● YOUR INSTRUCTIONS
Filter the entries for lines with the word "enumerate".
*** Opening DATA SHOWN ***
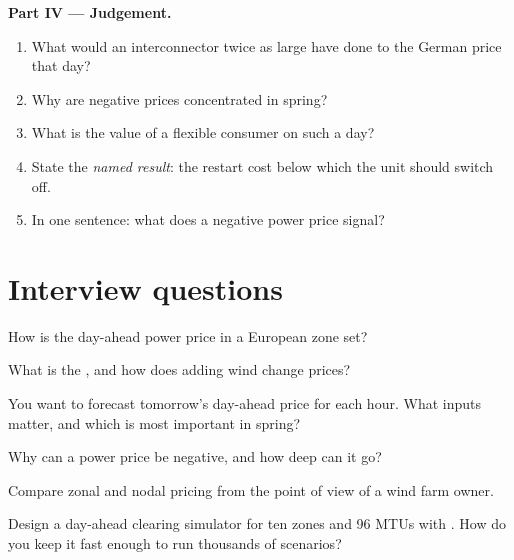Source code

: \begin{problem}
\medskip\noindent\textbf{Part IV --- Judgement.}
\begin{enumerate}[resume]
\item What would an interconnector twice as large have done to the German price that day?
\item Why are negative prices concentrated in spring?
\item What is the value of a flexible consumer on such a day?
\item State the \emph{named result}: the restart cost below which the unit should switch off.
\item In one sentence: what does a negative power price signal?
\end{enumerate}
\end{problem}

\section{Interview questions}

\begin{interviewq}\label{iq:m3:power-markets-design:1}
How is the day-ahead power price in a European zone set?
\end{interviewq}

\begin{interviewq}\label{iq:m3:power-markets-design:2}
What is the , and how does adding wind change prices?
\end{interviewq}

\begin{interviewq}\label{iq:m3:power-markets-design:3}
You want to forecast tomorrow's day-ahead price for each hour. What inputs matter, and
which is most important in spring?
\end{interviewq}

\begin{interviewq}\label{iq:m3:power-markets-design:4}
Why can a power price be negative, and how deep can it go?
\end{interviewq}

\begin{interviewq}\label{iq:m3:power-markets-design:5}
Compare zonal and nodal pricing from the point of view of a wind farm owner.
\end{interviewq}

\begin{interviewq}\label{iq:m3:power-markets-design:6}
Design a day-ahead clearing simulator for ten zones and 96 MTUs with . How do
you keep it fast enough to run thousands of scenarios?
\end{interviewq}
*** Closing DATA SHOWN ***
● EXPECTED ANSWER
\begin{enumerate}[resume]
\end{enumerate}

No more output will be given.